| Users/Events | 100 Users | 10,000 Users | 1,000,000 Users | 100,000,000 Users |
|---|---|---|---|---|
| Event Volume | ~10 events/min | ~1,000 events/min | ~100,000 events/min | ~10,000,000 events/min |
| System Components | Single server, simple alerting | Multiple servers, basic load balancing | Distributed servers, advanced routing | Global distributed system, multi-region failover |
| Database Load | Low, single instance | Moderate, read replicas | High, sharded database | Very high, multi-shard, geo-distributed DB |
| Alerting Latency | Seconds | Seconds to sub-second | Sub-second | Milliseconds |
| Storage Needs | GBs | TBs | Petabytes | Exabytes |
| Network Bandwidth | Low | Moderate | High | Very High |
Emergency handling in LLD - Scalability & System Analysis
The database is the first bottleneck as event volume grows. Emergency handling systems require fast writes and reads for alerts and logs. At around 10,000 users generating thousands of events per minute, a single database instance struggles with write throughput and query latency.
- Horizontal Scaling: Add more application servers behind load balancers to handle increased event processing.
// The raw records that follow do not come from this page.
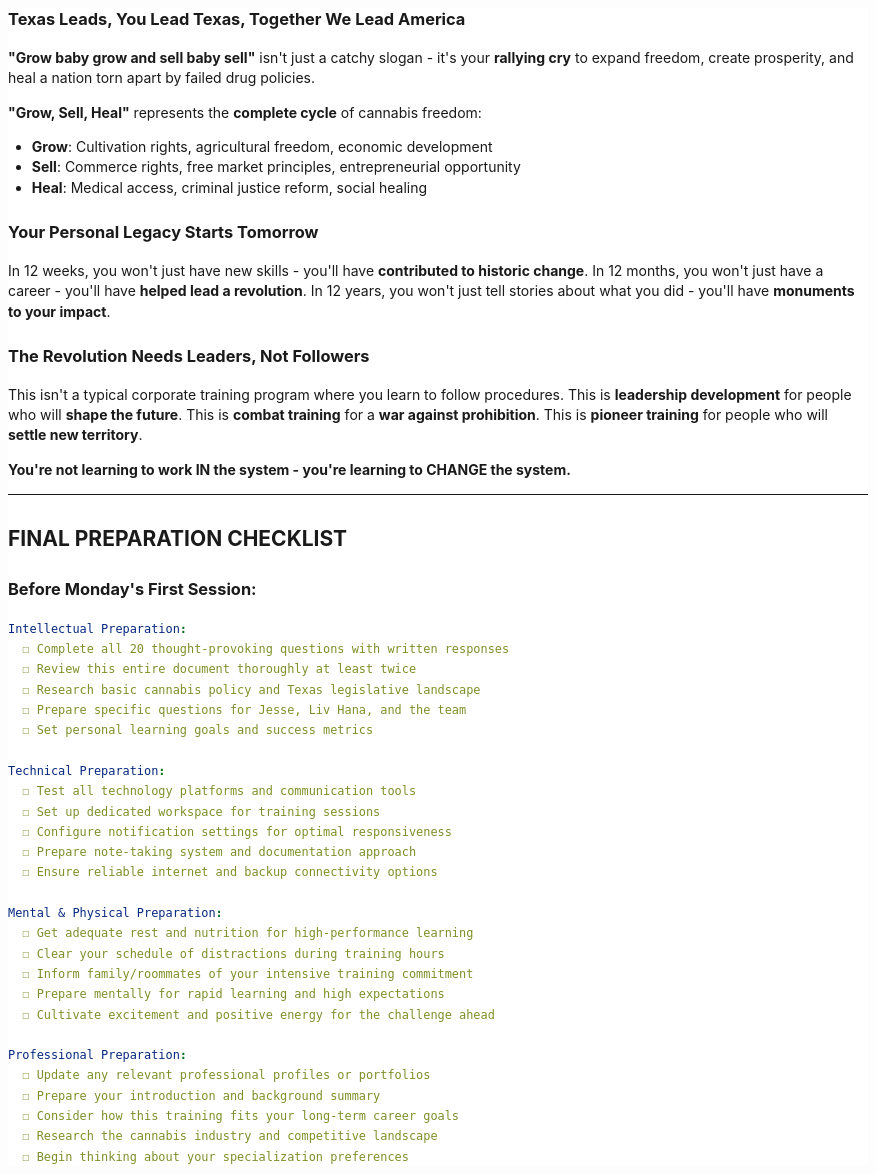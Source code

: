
 ```yaml
```

### **Texas Leads, You Lead Texas, Together We Lead America**

**"Grow baby grow and sell baby sell"** isn't just a catchy slogan - it's your **rallying cry** to expand freedom, create prosperity, and heal a nation torn apart by failed drug policies.

**"Grow, Sell, Heal"** represents the **complete cycle** of cannabis freedom:

- **Grow**: Cultivation rights, agricultural freedom, economic development
- **Sell**: Commerce rights, free market principles, entrepreneurial opportunity  
- **Heal**: Medical access, criminal justice reform, social healing

### **Your Personal Legacy Starts Tomorrow**

In 12 weeks, you won't just have new skills - you'll have **contributed to historic change**.
In 12 months, you won't just have a career - you'll have **helped lead a revolution**.
In 12 years, you won't just tell stories about what you did - you'll have **monuments to your impact**.

### **The Revolution Needs Leaders, Not Followers**

This isn't a typical corporate training program where you learn to follow procedures.
This is **leadership development** for people who will **shape the future**.
This is **combat training** for a **war against prohibition**.
This is **pioneer training** for people who will **settle new territory**.

**You're not learning to work IN the system - you're learning to CHANGE the system.**

---

## **FINAL PREPARATION CHECKLIST**

### **Before Monday's First Session:**

```yaml
Intellectual Preparation:
  ☐ Complete all 20 thought-provoking questions with written responses
  ☐ Review this entire document thoroughly at least twice
  ☐ Research basic cannabis policy and Texas legislative landscape
  ☐ Prepare specific questions for Jesse, Liv Hana, and the team
  ☐ Set personal learning goals and success metrics

Technical Preparation:
  ☐ Test all technology platforms and communication tools
  ☐ Set up dedicated workspace for training sessions
  ☐ Configure notification settings for optimal responsiveness
  ☐ Prepare note-taking system and documentation approach
  ☐ Ensure reliable internet and backup connectivity options

Mental & Physical Preparation:
  ☐ Get adequate rest and nutrition for high-performance learning
  ☐ Clear your schedule of distractions during training hours
  ☐ Inform family/roommates of your intensive training commitment
  ☐ Prepare mentally for rapid learning and high expectations
  ☐ Cultivate excitement and positive energy for the challenge ahead

Professional Preparation:
  ☐ Update any relevant professional profiles or portfolios
  ☐ Prepare your introduction and background summary
  ☐ Consider how this training fits your long-term career goals
  ☐ Research the cannabis industry and competitive landscape
  ☐ Begin thinking about your specialization preferences
```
- Database Read Replicas: Use replicas to offload read queries and reduce latency.
- Sharding: Partition the database by event type or region to distribute load.
- Caching: Cache frequent queries and alert statuses in fast in-memory stores like Redis.
- Message Queues: Use queues to buffer incoming events and smooth spikes in traffic.
- CDN and Edge Computing: For alert delivery (e.g., notifications), use CDNs and edge nodes to reduce latency globally.
- Multi-region Deployment: Deploy system components in multiple regions for fault tolerance and disaster recovery.
- At 10,000 users generating ~1,000 events/min (~17 events/sec), the system needs to handle ~17 writes/sec plus reads.
- Database write capacity: A single PostgreSQL instance can handle ~5,000 QPS, so write load is manageable initially.
- Storage: Assuming 1 KB per event, 1,000 events/min = ~1.4 MB/min = ~2 GB/month.
- Network bandwidth: 1,000 events/min * 1 KB = ~17 KB/sec, very low at this scale.
- At 1 million users (~100,000 events/min), write load is ~1,666 QPS, requiring sharded DB and caching.
- Bandwidth and storage scale accordingly, requiring distributed storage and efficient data retention policies.
Start by clarifying the expected event volume and latency requirements. Discuss the data flow from event ingestion to alerting. Identify the database as the likely bottleneck early. Propose incremental scaling steps: caching, read replicas, sharding, and multi-region deployment. Emphasize fault tolerance and disaster recovery in emergency systems.
Your database handles 1000 QPS. Traffic grows 10x to 10,000 QPS. What do you do first?
Answer: Add read replicas to offload read queries and implement caching to reduce database load. If writes are the bottleneck, consider sharding the database to distribute write load across multiple instances.